Start of Dataset content

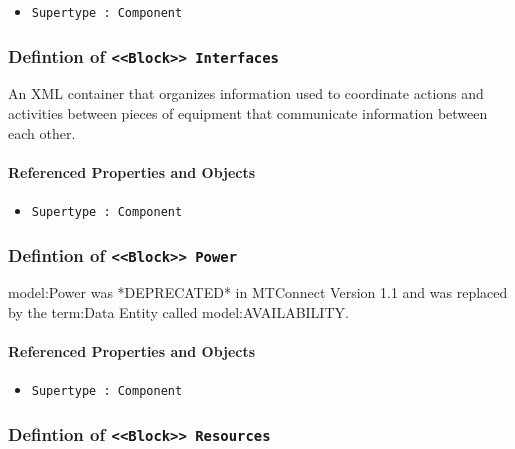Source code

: \begin{itemize}
\item \texttt{Supertype : Component}

\end{itemize}
\FloatBarrier
\subsubsection{Defintion of \texttt{<<Block>> Interfaces}}
  \label{type:Interfaces}

\FloatBarrier

An XML container that organizes information used to coordinate actions and activities between pieces of equipment that communicate information between each other.

\FloatBarrier
\paragraph{Referenced Properties and Objects}

\begin{itemize}
\item \texttt{Supertype : Component}

\end{itemize}
\FloatBarrier
\subsubsection{Defintion of \texttt{<<Block>> Power}}
  \label{type:Power}

\FloatBarrier

{model:Power} was *DEPRECATED* in MTConnect Version 1.1 and was replaced by the {term:Data Entity} called {model:AVAILABILITY}.

\FloatBarrier
\paragraph{Referenced Properties and Objects}

\begin{itemize}
\item \texttt{Supertype : Component}

\end{itemize}
\FloatBarrier
\subsubsection{Defintion of \texttt{<<Block>> Resources}}
  \label{type:Resources}

\FloatBarrier

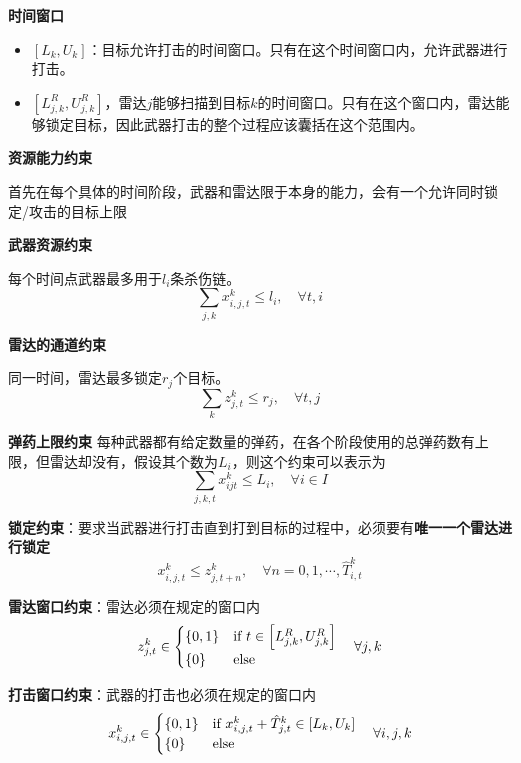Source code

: \textbf{时间窗口}
\begin{itemize}
    \item $[L_{k}, U_k]$：目标允许打击的时间窗口。只有在这个时间窗口内，允许武器进行打击。
    \item $[L_{j, k}^R, U_{j,k}^R]$，雷达$j$能够扫描到目标$k$的时间窗口。只有在这个窗口内，雷达能够锁定目标，因此武器打击的整个过程应该囊括在这个范围内。
\end{itemize}


\textbf{资源能力约束}

首先在每个具体的时间阶段，武器和雷达限于本身的能力，会有一个允许同时锁定/攻击的目标上限

\textbf{武器资源约束}

每个时间点武器最多用于$l_i$条杀伤链。
\begin{equation*}
    \sum_{j, k} x_{i,j,t}^k \leq l_i, \quad \forall t, i 
\end{equation*}

\textbf{雷达的通道约束}

同一时间，雷达最多锁定$r_j$个目标。
\begin{equation*}
    \sum_{k} z_{j,t}^k \leq r_j, \quad \forall t,j
\end{equation*}

\textbf{弹药上限约束}
每种武器都有给定数量的弹药，在各个阶段使用的总弹药数有上限，但雷达却没有，假设其个数为$L_i$，则这个约束可以表示为
\begin{equation*}
    \sum_{j,k,t} x_{ijt}^k \leq L_i, \quad \forall i \in I
\end{equation*}


\textbf{锁定约束}：要求当武器进行打击直到打到目标的过程中，必须要有\textbf{唯一一个雷达进行锁定}
\begin{equation*}
    x_{i,j,t}^k \leq z_{j, t+n}^k, \quad \forall n = 0, 1, \cdots, \hat{T}_{i,t}^k 
\end{equation*}

\textbf{雷达窗口约束}：雷达必须在规定的窗口内
\begin{equation*}
    z_{j, t}^k \in \begin{cases} 
        \{0,1\} & \text{if } t \in \left[ L_{j,k}^R, U_{j,k}^R \right]  \\
        \{0\} & \text{else}  
        \end{cases}\quad \forall j, k
\end{equation*}

\textbf{打击窗口约束}：武器的打击也必须在规定的窗口内
\begin{equation*}
    x_{i,j, t}^k \in \begin{cases} 
        \{0,1\} & \text{if } x_{i,j,t}^k + \hat{T}_{j,t}^k \in \left[ L_{k}, U_{k} \right]  \\
        \{0\} & \text{else}  
        \end{cases}\quad \forall i, j, k
\end{equation*}


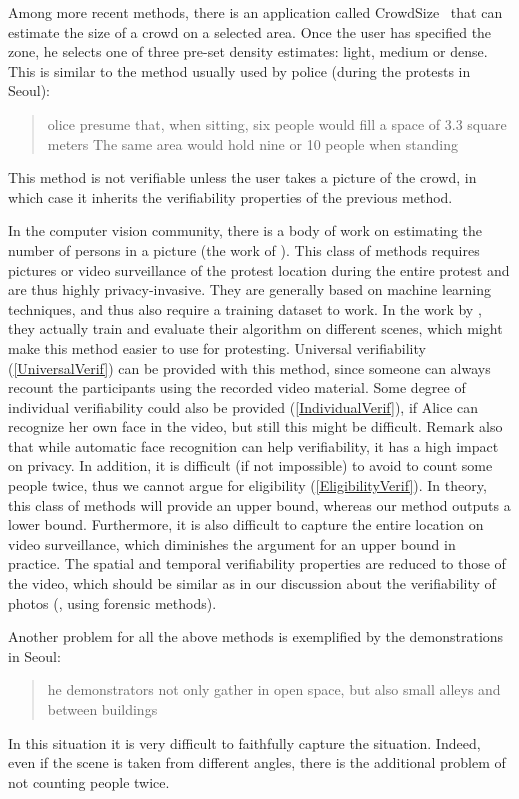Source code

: Among more recent methods, there is an application called CrowdSize~\cite{CrowdSize} that can estimate the size of a crowd on a selected area.
Once the user has specified the zone, he selects one of three pre-set density estimates: light, medium or dense.
This is similar to the method usually used by police (\eg during the protests in Seoul):
\blockcquote{2016DemonstrationsInSeoul}{%
  olice presume that, when sitting, six people would fill a space of 
  3.3 square meters
  \textelp{}
  The same area would hold nine or 10 people when standing%
}.
This method is not verifiable unless the user takes a picture of the crowd, in which case it inherits the verifiability properties of the previous method.

In the computer vision community, there is a body of work on estimating the number of persons in a picture (\eg the work of 
\citet{NNCrowdCounting}).
This class of methods requires pictures or video surveillance of the protest location during the entire protest and are thus highly privacy-invasive.
They are generally based on machine learning techniques, and thus also require a training dataset to work.
In the work by \cite{NNCrowdCounting}, they actually train and evaluate their algorithm on different scenes, which might make this method easier to use for protesting.
Universal verifiability (\cref{UniversalVerif}) can be provided with this method, since someone can always recount the participants using the recorded video material.
Some degree of individual verifiability could also be provided (\cref{IndividualVerif}), if Alice can recognize her own face in the video, but still this might be difficult. 
Remark also that while automatic face recognition can help verifiability, it has a high impact on privacy.
In addition, it is difficult (if not impossible) to avoid to count some people twice, thus we cannot argue for eligibility (\cref{EligibilityVerif}).
In theory, this class of methods will provide an upper bound, whereas our method outputs a lower bound.
Furthermore, it is also difficult to capture the entire location on video surveillance, which diminishes the argument for an upper bound in practice.
The spatial and temporal verifiability properties are reduced to those of the video, which should be similar as in our discussion about the verifiability of photos (\ie, using forensic methods).

Another problem for all the above methods is exemplified by the demonstrations in Seoul:
\blockcquote{2016DemonstrationsInSeoul}{%
  he demonstrators not only gather in open space, but also small alleys and between buildings%
}.
In this situation it is very difficult to faithfully capture the situation.
Indeed, even if the scene is taken from different angles, there is the additional problem of not counting people twice.

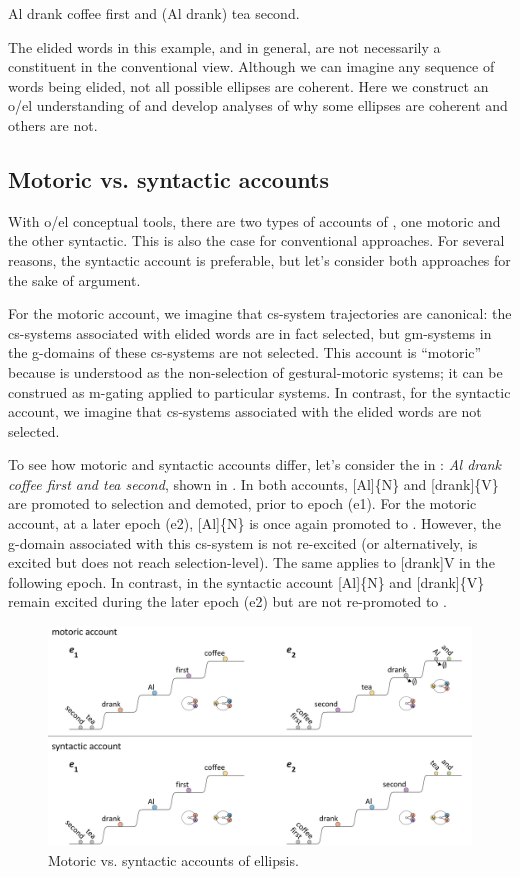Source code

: \ea\label{ex:7:1x}
  {Al drank coffee first and} (Al drank) tea second.
\z

  The elided words in this example, and in general, are not necessarily a constituent in the conventional view. Although we can imagine any sequence of words being elided, not all possible ellipses are coherent. Here we construct an o/el understanding of  and develop analyses of why some ellipses are coherent and others are not.

\subsection{Motoric vs. syntactic accounts}

With o/el conceptual tools, there are two types of accounts of , one motoric and the other syntactic. This is also the case for conventional approaches. For several reasons, the syntactic account is preferable, but let's consider both approaches for the sake of argument. 

  For the motoric account, we imagine that cs-system trajectories are canonical: the cs-systems associated with elided words are in fact selected, but gm-systems in the g-domains of these cs-systems are not selected. This account is “motoric” because  is understood as the non-selection of gestural-motoric systems; it can be construed as m-gating applied to particular systems. In contrast, for the syntactic account, we imagine that cs-systems associated with the elided words are not selected.

  To see how motoric and syntactic accounts differ, let's consider the   in : \textit{Al drank coffee first and tea second}, shown in {}. In both accounts, [Al]\{N\} and [drank]\{V\} are promoted to selection and demoted, prior to epoch (e1). For the motoric account, at a later epoch (e2), [Al]\{N\} is once again promoted to . However, the g-domain associated with this cs-system is not re-excited (or alternatively, is excited but does not reach selection-level). The same applies to [drank]{V} in the following epoch. In contrast, in the syntactic account [Al]\{N\} and [drank]\{V\} remain excited during the later epoch (e2) but are not re-promoted to . 

  
\begin{figure}
\includegraphics[width=\textwidth]{figures/Tilsen-img145.png}
\caption{Motoric vs. syntactic accounts of ellipsis.}
\label{fig:7:1}
\end{figure}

End of Dataset content

Copy out nothing but text: transcribe the listing exactly and skip each picture.

Source code

: \begin{itemize}
\item \texttt{Supertype : Component}

\end{itemize}
\FloatBarrier
\subsubsection{Defintion of \texttt{<<Block>> Interfaces}}
  \label{type:Interfaces}

\FloatBarrier

An XML container that organizes information used to coordinate actions and activities between pieces of equipment that communicate information between each other.

\FloatBarrier
\paragraph{Referenced Properties and Objects}

\begin{itemize}
\item \texttt{Supertype : Component}

\end{itemize}
\FloatBarrier
\subsubsection{Defintion of \texttt{<<Block>> Power}}
  \label{type:Power}

\FloatBarrier

{model:Power} was *DEPRECATED* in MTConnect Version 1.1 and was replaced by the {term:Data Entity} called {model:AVAILABILITY}.

\FloatBarrier
\paragraph{Referenced Properties and Objects}

\begin{itemize}
\item \texttt{Supertype : Component}

\end{itemize}
\FloatBarrier
\subsubsection{Defintion of \texttt{<<Block>> Resources}}
  \label{type:Resources}

\FloatBarrier

Source code

: \textbf{时间窗口}
\begin{itemize}
    \item $[L_{k}, U_k]$：目标允许打击的时间窗口。只有在这个时间窗口内，允许武器进行打击。
    \item $[L_{j, k}^R, U_{j,k}^R]$，雷达$j$能够扫描到目标$k$的时间窗口。只有在这个窗口内，雷达能够锁定目标，因此武器打击的整个过程应该囊括在这个范围内。
\end{itemize}


\textbf{资源能力约束}

首先在每个具体的时间阶段，武器和雷达限于本身的能力，会有一个允许同时锁定/攻击的目标上限

\textbf{武器资源约束}

每个时间点武器最多用于$l_i$条杀伤链。
\begin{equation*}
    \sum_{j, k} x_{i,j,t}^k \leq l_i, \quad \forall t, i 
\end{equation*}

\textbf{雷达的通道约束}

同一时间，雷达最多锁定$r_j$个目标。
\begin{equation*}
    \sum_{k} z_{j,t}^k \leq r_j, \quad \forall t,j
\end{equation*}

\textbf{弹药上限约束}
每种武器都有给定数量的弹药，在各个阶段使用的总弹药数有上限，但雷达却没有，假设其个数为$L_i$，则这个约束可以表示为
\begin{equation*}
    \sum_{j,k,t} x_{ijt}^k \leq L_i, \quad \forall i \in I
\end{equation*}


\textbf{锁定约束}：要求当武器进行打击直到打到目标的过程中，必须要有\textbf{唯一一个雷达进行锁定}
\begin{equation*}
    x_{i,j,t}^k \leq z_{j, t+n}^k, \quad \forall n = 0, 1, \cdots, \hat{T}_{i,t}^k 
\end{equation*}

\textbf{雷达窗口约束}：雷达必须在规定的窗口内
\begin{equation*}
    z_{j, t}^k \in \begin{cases} 
        \{0,1\} & \text{if } t \in \left[ L_{j,k}^R, U_{j,k}^R \right]  \\
        \{0\} & \text{else}  
        \end{cases}\quad \forall j, k
\end{equation*}

\textbf{打击窗口约束}：武器的打击也必须在规定的窗口内
\begin{equation*}
    x_{i,j, t}^k \in \begin{cases} 
        \{0,1\} & \text{if } x_{i,j,t}^k + \hat{T}_{j,t}^k \in \left[ L_{k}, U_{k} \right]  \\
        \{0\} & \text{else}  
        \end{cases}\quad \forall i, j, k
\end{equation*}


Source code

: Among more recent methods, there is an application called CrowdSize~\cite{CrowdSize} that can estimate the size of a crowd on a selected area.
Once the user has specified the zone, he selects one of three pre-set density estimates: light, medium or dense.
This is similar to the method usually used by police (\eg during the protests in Seoul):
\blockcquote{2016DemonstrationsInSeoul}{%
  olice presume that, when sitting, six people would fill a space of 
  3.3 square meters
  \textelp{}
  The same area would hold nine or 10 people when standing%
}.
This method is not verifiable unless the user takes a picture of the crowd, in which case it inherits the verifiability properties of the previous method.

In the computer vision community, there is a body of work on estimating the number of persons in a picture (\eg the work of 
\citet{NNCrowdCounting}).
This class of methods requires pictures or video surveillance of the protest location during the entire protest and are thus highly privacy-invasive.
They are generally based on machine learning techniques, and thus also require a training dataset to work.
In the work by \cite{NNCrowdCounting}, they actually train and evaluate their algorithm on different scenes, which might make this method easier to use for protesting.
Universal verifiability (\cref{UniversalVerif}) can be provided with this method, since someone can always recount the participants using the recorded video material.
Some degree of individual verifiability could also be provided (\cref{IndividualVerif}), if Alice can recognize her own face in the video, but still this might be difficult. 
Remark also that while automatic face recognition can help verifiability, it has a high impact on privacy.
In addition, it is difficult (if not impossible) to avoid to count some people twice, thus we cannot argue for eligibility (\cref{EligibilityVerif}).
In theory, this class of methods will provide an upper bound, whereas our method outputs a lower bound.
Furthermore, it is also difficult to capture the entire location on video surveillance, which diminishes the argument for an upper bound in practice.
The spatial and temporal verifiability properties are reduced to those of the video, which should be similar as in our discussion about the verifiability of photos (\ie, using forensic methods).

Another problem for all the above methods is exemplified by the demonstrations in Seoul:
\blockcquote{2016DemonstrationsInSeoul}{%
  he demonstrators not only gather in open space, but also small alleys and between buildings%
}.
In this situation it is very difficult to faithfully capture the situation.
Indeed, even if the scene is taken from different angles, there is the additional problem of not counting people twice.

Source code

: \ea\label{ex:7:1x}
  {Al drank coffee first and} (Al drank) tea second.
\z

  The elided words in this example, and in general, are not necessarily a constituent in the conventional view. Although we can imagine any sequence of words being elided, not all possible ellipses are coherent. Here we construct an o/el understanding of  and develop analyses of why some ellipses are coherent and others are not.

\subsection{Motoric vs. syntactic accounts}

With o/el conceptual tools, there are two types of accounts of , one motoric and the other syntactic. This is also the case for conventional approaches. For several reasons, the syntactic account is preferable, but let's consider both approaches for the sake of argument. 

  For the motoric account, we imagine that cs-system trajectories are canonical: the cs-systems associated with elided words are in fact selected, but gm-systems in the g-domains of these cs-systems are not selected. This account is “motoric” because  is understood as the non-selection of gestural-motoric systems; it can be construed as m-gating applied to particular systems. In contrast, for the syntactic account, we imagine that cs-systems associated with the elided words are not selected.

  To see how motoric and syntactic accounts differ, let's consider the   in : \textit{Al drank coffee first and tea second}, shown in {}. In both accounts, [Al]\{N\} and [drank]\{V\} are promoted to selection and demoted, prior to epoch (e1). For the motoric account, at a later epoch (e2), [Al]\{N\} is once again promoted to . However, the g-domain associated with this cs-system is not re-excited (or alternatively, is excited but does not reach selection-level). The same applies to [drank]{V} in the following epoch. In contrast, in the syntactic account [Al]\{N\} and [drank]\{V\} remain excited during the later epoch (e2) but are not re-promoted to . 

  
\begin{figure}
\includegraphics[width=\textwidth]{figures/Tilsen-img145.png}
\caption{Motoric vs. syntactic accounts of ellipsis.}
\label{fig:7:1}
\end{figure}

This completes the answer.